Breve immersione:

  • Sebbene tre quarti dei lavoratori della conoscenza affermino che l’intelligenza artificiale li rende più produttivi, solo il 13% riferisce che la tecnologia ha migliorato significativamente le prestazioni della propria azienda, secondo un sondaggio del Work AI Institute di Glean.

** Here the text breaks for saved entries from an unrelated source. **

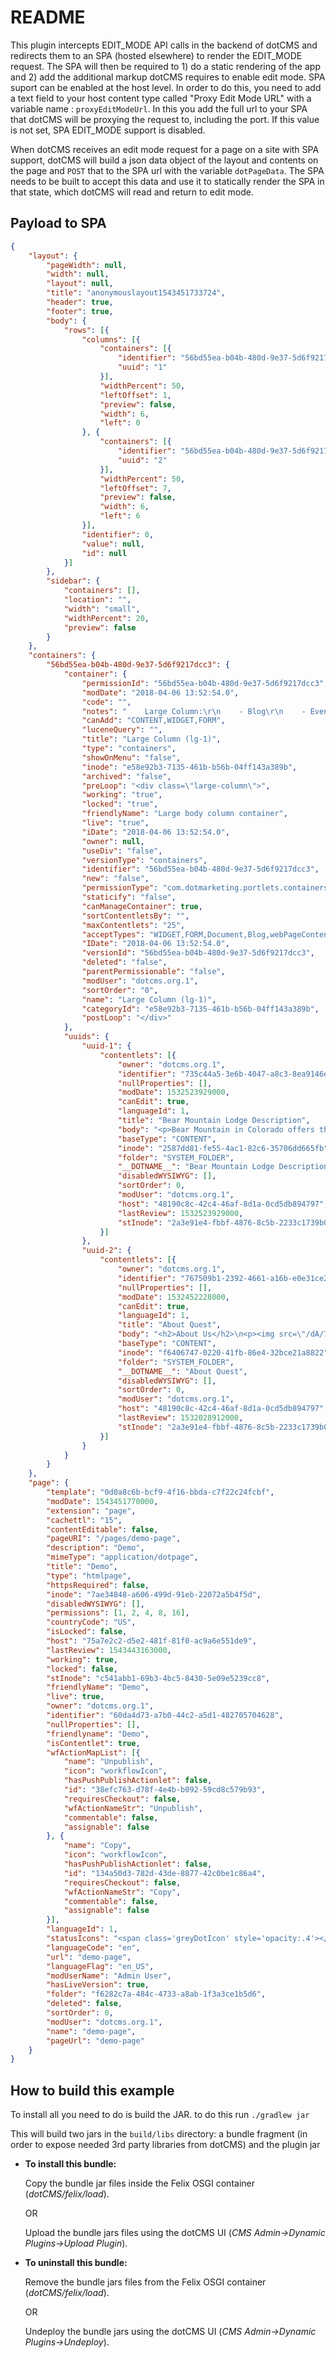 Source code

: # README

This plugin intercepts EDIT_MODE API calls in the backend of dotCMS and redirects them to an SPA (hosted elsewhere) to render the EDIT_MODE request.  The SPA will then be required to 1) do a static rendering of the app and 2) add the additional markup dotCMS requires to enable edit mode.  SPA suport can be enabled at the host level.  In order to do this, you need to add a text field to your host content type called "Proxy Edit Mode URL" with a variable name : `proxyEditModeUrl`.  In this you add the full url to your SPA that dotCMS will be proxying the request to, including the port.  If this value is not set, SPA EDIT_MODE support is disabled.

When dotCMS receives an edit mode request for a page on a site with SPA support, dotCMS will build a json data object of the layout and contents on the page and `POST` that to the SPA url with the variable `dotPageData`.  The SPA needs to be built to accept this data and use it to statically render the SPA in that state, which dotCMS will read and return to edit mode.

## Payload to SPA
```json
{
	"layout": {
		"pageWidth": null,
		"width": null,
		"layout": null,
		"title": "anonymouslayout1543451733724",
		"header": true,
		"footer": true,
		"body": {
			"rows": [{
				"columns": [{
					"containers": [{
						"identifier": "56bd55ea-b04b-480d-9e37-5d6f9217dcc3",
						"uuid": "1"
					}],
					"widthPercent": 50,
					"leftOffset": 1,
					"preview": false,
					"width": 6,
					"left": 0
				}, {
					"containers": [{
						"identifier": "56bd55ea-b04b-480d-9e37-5d6f9217dcc3",
						"uuid": "2"
					}],
					"widthPercent": 50,
					"leftOffset": 7,
					"preview": false,
					"width": 6,
					"left": 6
				}],
				"identifier": 0,
				"value": null,
				"id": null
			}]
		},
		"sidebar": {
			"containers": [],
			"location": "",
			"width": "small",
			"widthPercent": 20,
			"preview": false
		}
	},
	"containers": {
		"56bd55ea-b04b-480d-9e37-5d6f9217dcc3": {
			"container": {
				"permissionId": "56bd55ea-b04b-480d-9e37-5d6f9217dcc3",
				"modDate": "2018-04-06 13:52:54.0",
				"code": "",
				"notes": "    Large Column:\r\n    - Blog\r\n    - Events\r\n    - Generic\r\n    - Location\r\n    - Media\r\n    - News\r\n    - Documents\r\n    - Products",
				"canAdd": "CONTENT,WIDGET,FORM",
				"luceneQuery": "",
				"title": "Large Column (lg-1)",
				"type": "containers",
				"showOnMenu": "false",
				"inode": "e58e92b3-7135-461b-b56b-04ff143a389b",
				"archived": "false",
				"preLoop": "<div class=\"large-column\">",
				"working": "true",
				"locked": "true",
				"friendlyName": "Large body column container",
				"live": "true",
				"iDate": "2018-04-06 13:52:54.0",
				"owner": null,
				"useDiv": "false",
				"versionType": "containers",
				"identifier": "56bd55ea-b04b-480d-9e37-5d6f9217dcc3",
				"new": "false",
				"permissionType": "com.dotmarketing.portlets.containers.model.Container",
				"staticify": "false",
				"canManageContainer": true,
				"sortContentletsBy": "",
				"maxContentlets": "25",
				"acceptTypes": "WIDGET,FORM,Document,Blog,webPageContent,Products,News,Media,calendarEvent,Location",
				"IDate": "2018-04-06 13:52:54.0",
				"versionId": "56bd55ea-b04b-480d-9e37-5d6f9217dcc3",
				"deleted": "false",
				"parentPermissionable": "false",
				"modUser": "dotcms.org.1",
				"sortOrder": "0",
				"name": "Large Column (lg-1)",
				"categoryId": "e58e92b3-7135-461b-b56b-04ff143a389b",
				"postLoop": "</div>"
			},
			"uuids": {
				"uuid-1": {
					"contentlets": [{
						"owner": "dotcms.org.1",
						"identifier": "735c44a5-3e6b-4047-a8c3-8ea9146e1762",
						"nullProperties": [],
						"modDate": 1532523929000,
						"canEdit": true,
						"languageId": 1,
						"title": "Bear Mountain Lodge Description",
						"body": "<p>Bear Mountain in Colorado offers the finest skiing conditions in the world. We call it Private Powder and it's here exclusively for our Members, their families, clients and invited guests.</p>\n<p>Arguably, the most exclusive ski resort in the world, offering something you can't get anywhere else. You can be super-rich and super-safe all at the same time. It's the only place in the world where you can ski without bodyguards. That's not to say there aren't any here; resort security is handled by former US Secret Service Agents. While most resorts have 'mountain huts' we have 'Sugar Shacks', where you can tuck in to homemade sweet treats and gourmet coffee.</p>\n<p>Apres-ski: Take a private snow cat dinner excursion to Timberline Lodge or combine dinner with a spot of night skiing at Rainbow Lodge.</p>\n<hr />\n<h3>Getting Here</h3>\n<div class=\"row\">\n<div class=\"col-md-5 d-none d-md-block d-lg-block d-xl-block\">\n<div style=\"text-align: center;\"><img class=\"img-fluid\" src=\"/bear-mountain/images/airport.jpg\" /></div>\n</div>\n<div class=\"col-md-7 col-sm-12\"><address><strong>Bear Lodge Private Airport</strong><br /> 2300 Claw Circle<br />Bear Moutain, CO 80487<br /> <abbr title=\"Phone\">P:</abbr> 615.620.2050</address></div>\n</div>",
						"baseType": "CONTENT",
						"inode": "2587dd81-fe55-4ac1-82c6-35706dd665fb",
						"folder": "SYSTEM_FOLDER",
						"__DOTNAME__": "Bear Mountain Lodge Description",
						"disabledWYSIWYG": [],
						"sortOrder": 0,
						"modUser": "dotcms.org.1",
						"host": "48190c8c-42c4-46af-8d1a-0cd5db894797",
						"lastReview": 1532523929000,
						"stInode": "2a3e91e4-fbbf-4876-8c5b-2233c1739b05"
					}]
				},
				"uuid-2": {
					"contentlets": [{
						"owner": "dotcms.org.1",
						"identifier": "767509b1-2392-4661-a16b-e0e31ce27719",
						"nullProperties": [],
						"modDate": 1532452228000,
						"canEdit": true,
						"languageId": 1,
						"title": "About Quest",
						"body": "<h2>About Us</h2>\n<p><img src=\"/dA/7de092d3-d051/300w/custom-house.jpg\" class=\"img-fluid\" width=\"300\" height=\"177\" style=\"float: right; margin: 10px;\" /></p>\n<p>Neque sit amet fermentum vulputate, arcu augue eleifend diam, malesuada molestie quam nibh at neque. In non risus at felis adipiscing molestie ac sed diam. Vivamus sit amet purus at libero pellentesque sagittis. Integer a enim turpis, vitae dignissim dui. Nulla eu leo id sapien facilisis pulvinar non quis justo. Morbi tempor, est quis elementum euismod, nibh metus faucibus enim, a viverra mi massa sit amet dui. Aenean id sapien mi, vel dapibus enim. Duis diam erat, malesuada sed fringilla non, rhoncus eget mauris. Praesent sit amet orci purus. Mauris hendrerit lectus ut justo aliquam eleifend. Curabitur bibendum congue luctus.</p>\n<p>Nulla rutrum facilisis odio sed interdum. Cum sociis natoque penatibus et magnis dis parturient montes, nascetur ridiculus mus. Phasellus risus libero, cursus nec iaculis eget, pretium et augue. Proin ultricies dapibus elit et ornare. Phasellus feugiat suscipit leo. Morbi eu mi volutpat quam aliquam fringilla vitae vitae libero. Duis convallis dapibus molestie. In egestas lorem vitae eros varius adipiscing. &mdash;&nbsp;Timothy Brigham, CEO Quest Financial</p>\n<p></p>",
						"baseType": "CONTENT",
						"inode": "f6406747-0220-41fb-86e4-32bce21a8822",
						"folder": "SYSTEM_FOLDER",
						"__DOTNAME__": "About Quest",
						"disabledWYSIWYG": [],
						"sortOrder": 0,
						"modUser": "dotcms.org.1",
						"host": "48190c8c-42c4-46af-8d1a-0cd5db894797",
						"lastReview": 1532028912000,
						"stInode": "2a3e91e4-fbbf-4876-8c5b-2233c1739b05"
					}]
				}
			}
		}
	},
	"page": {
		"template": "0d0a8c6b-bcf9-4f16-bbda-c7f22c24fcbf",
		"modDate": 1543451770000,
		"extension": "page",
		"cachettl": "15",
		"contentEditable": false,
		"pageURI": "/pages/demo-page",
		"description": "Demo",
		"mimeType": "application/dotpage",
		"title": "Demo",
		"type": "htmlpage",
		"httpsRequired": false,
		"inode": "7ae34848-a606-499d-91eb-22072a5b4f5d",
		"disabledWYSIWYG": [],
		"permissions": [1, 2, 4, 8, 16],
		"countryCode": "US",
		"isLocked": false,
		"host": "75a7e2c2-d5e2-481f-81f0-ac9a6e551de9",
		"lastReview": 1543443163000,
		"working": true,
		"locked": false,
		"stInode": "c541abb1-69b3-4bc5-8430-5e09e5239cc8",
		"friendlyName": "Demo",
		"live": true,
		"owner": "dotcms.org.1",
		"identifier": "60da4d73-a7b0-44c2-a5d1-482705704628",
		"nullProperties": [],
		"friendlyname": "Demo",
		"isContentlet": true,
		"wfActionMapList": [{
			"name": "Unpublish",
			"icon": "workflowIcon",
			"hasPushPublishActionlet": false,
			"id": "38efc763-d78f-4e4b-b092-59cd8c579b93",
			"requiresCheckout": false,
			"wfActionNameStr": "Unpublish",
			"commentable": false,
			"assignable": false
		}, {
			"name": "Copy",
			"icon": "workflowIcon",
			"hasPushPublishActionlet": false,
			"id": "134a50d3-782d-43de-8877-42c0be1c86a4",
			"requiresCheckout": false,
			"wfActionNameStr": "Copy",
			"commentable": false,
			"assignable": false
		}],
		"languageId": 1,
		"statusIcons": "<span class='greyDotIcon' style='opacity:.4'></span><span class='liveIcon'></span>",
		"languageCode": "en",
		"url": "demo-page",
		"languageFlag": "en_US",
		"modUserName": "Admin User",
		"hasLiveVersion": true,
		"folder": "f6282c7a-484c-4733-a8ab-1f3a3ce1b5d6",
		"deleted": false,
		"sortOrder": 0,
		"modUser": "dotcms.org.1",
		"name": "demo-page",
		"pageUrl": "demo-page"
	}
}
```


## How to build this example

To install all you need to do is build the JAR. to do this run
`./gradlew jar`

This will build two jars in the `build/libs` directory: a bundle fragment (in order to expose needed 3rd party libraries from dotCMS) and the plugin jar 

* **To install this bundle:**

    Copy the bundle jar files inside the Felix OSGI container (*dotCMS/felix/load*).
        
    OR
        
    Upload the bundle jars files using the dotCMS UI (*CMS Admin->Dynamic Plugins->Upload Plugin*).

* **To uninstall this bundle:**
    
    Remove the bundle jars files from the Felix OSGI container (*dotCMS/felix/load*).

    OR

    Undeploy the bundle jars using the dotCMS UI (*CMS Admin->Dynamic Plugins->Undeploy*).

Glean ha intervistato 6.000 lavoratori digitali e ha utilizzato le informazioni dei leader dell’intelligenza artificiale che utilizzano la sua piattaforma per il suo rapporto inaugurale Work AI Index.
  • In media, l’automazione ha consentito ai lavoratori di risparmiare circa 11 ore a settimana, secondo il sondaggio, ma i dipendenti hanno riferito di aver dedicato gran parte del tempo risparmiato alla gestione dell’intelligenza artificiale. Delle ore trascorse a interagire con l’intelligenza artificiale, i lavoratori hanno affermato di aver dedicato leggermente più tempo a gestire gli strumenti che a usarli per produrre lavoro. Solo il 27% del tempo è stato dedicato all’apprendimento dell’utilizzo degli strumenti e degli agenti edilizi.
  • Il rapporto rileva che il successo dell’adozione dell’intelligenza artificiale aziendale dipende dall’infrastruttura umana che la circonda. Per migliorare i casi d’uso, i leader devono lavorare per radicare l’intelligenza artificiale in un contesto aziendale, formare i dipendenti sui casi d’uso, considerare l’intelligenza artificiale ombra come un segnale che gli strumenti approvati dall’azienda non sono all’altezza e integrare la governance nelle decisioni quotidiane.

Informazioni sull’immersione:

Sebbene l’intelligenza artificiale stia togliendo dai piatti dei lavoratori compiti precedentemente affidati all’uomo, i dipendenti ora trascorrono il tempo svolgendo attività a bassa visibilità per rendere utilizzabili i risultati dell’intelligenza artificiale, come fornire contesto agli agenti, controllare il loro lavoro, segnalare errori e ripulire le risposte.

Secondo il rapporto, i lavoratori dedicavano quasi sei ore e mezza alla settimana a queste attività di manutenzione. E il lavoro monotono può facilmente trasformarsi in errori. Se i lavoratori smettessero di rivedere attentamente i risultati o di verificare che le raccomandazioni dell’intelligenza artificiale abbiano senso – come ha riferito il 69% – gli errori passeranno inosservati.

“Troppe aziende trattano l’adozione dell’intelligenza artificiale come una metrica di vanità: più posti, più suggerimenti, più utilizzo”, ha affermato nel rapporto Rebecca Hinds, capo del Work AI Institute di Glean.

Ma un maggiore utilizzo dell’intelligenza artificiale non equivale a produttività o trasformazione tecnologica, ha affermato. Il rapporto ha rilevato che per ogni ora che un dipendente dedica a ottenere un risultato utile dall’intelligenza artificiale, ne spende un’altra per renderlo utilizzabile. Glean ha scoperto che più di un terzo delle sessioni di intelligenza artificiale falliscono completamente, costringendo i dipendenti a ricominciare da capo o a rielaborare in gran parte le attività.

Se i dipendenti dedicano troppo tempo alla gestione dell’intelligenza artificiale, le aziende non hanno eliminato il lavoro, hanno semplicemente creato nuovi tipi di lavoro e maggiori spese generali per dipendenti e manager, ha affermato Hinds.

Le imprese che rendono l’intelligenza artificiale parte integrante del modo in cui viene effettivamente svolto il lavoro avranno più successo di quelle che utilizzano l’intelligenza artificiale solo per il gusto di farlo, ha affermato Hinds. Le aziende di successo costruiscono più infrastrutture umane attorno all’uso dell’intelligenza artificiale, formando i propri dipendenti su come e quando utilizzare l’intelligenza artificiale e le barriere che la circondano.

Imparano anche a reinvestire il tempo risparmiato dall’intelligenza artificiale in un lavoro di qualità superiore, incentrato sull’uomo e in competenze di intelligenza artificiale più forti, invece di utilizzare quanta più intelligenza artificiale possibile, afferma il rapporto.

Il successo per le imprese è più probabile con le fondazioni a livello individuale, di squadra e di organizzazione.

“Basato nel giusto contesto, misurato rispetto a risultati reali e governato in modo da aiutare i dipendenti a muoversi più velocemente senza abbassare il livello di qualità”, ha affermato Hinds.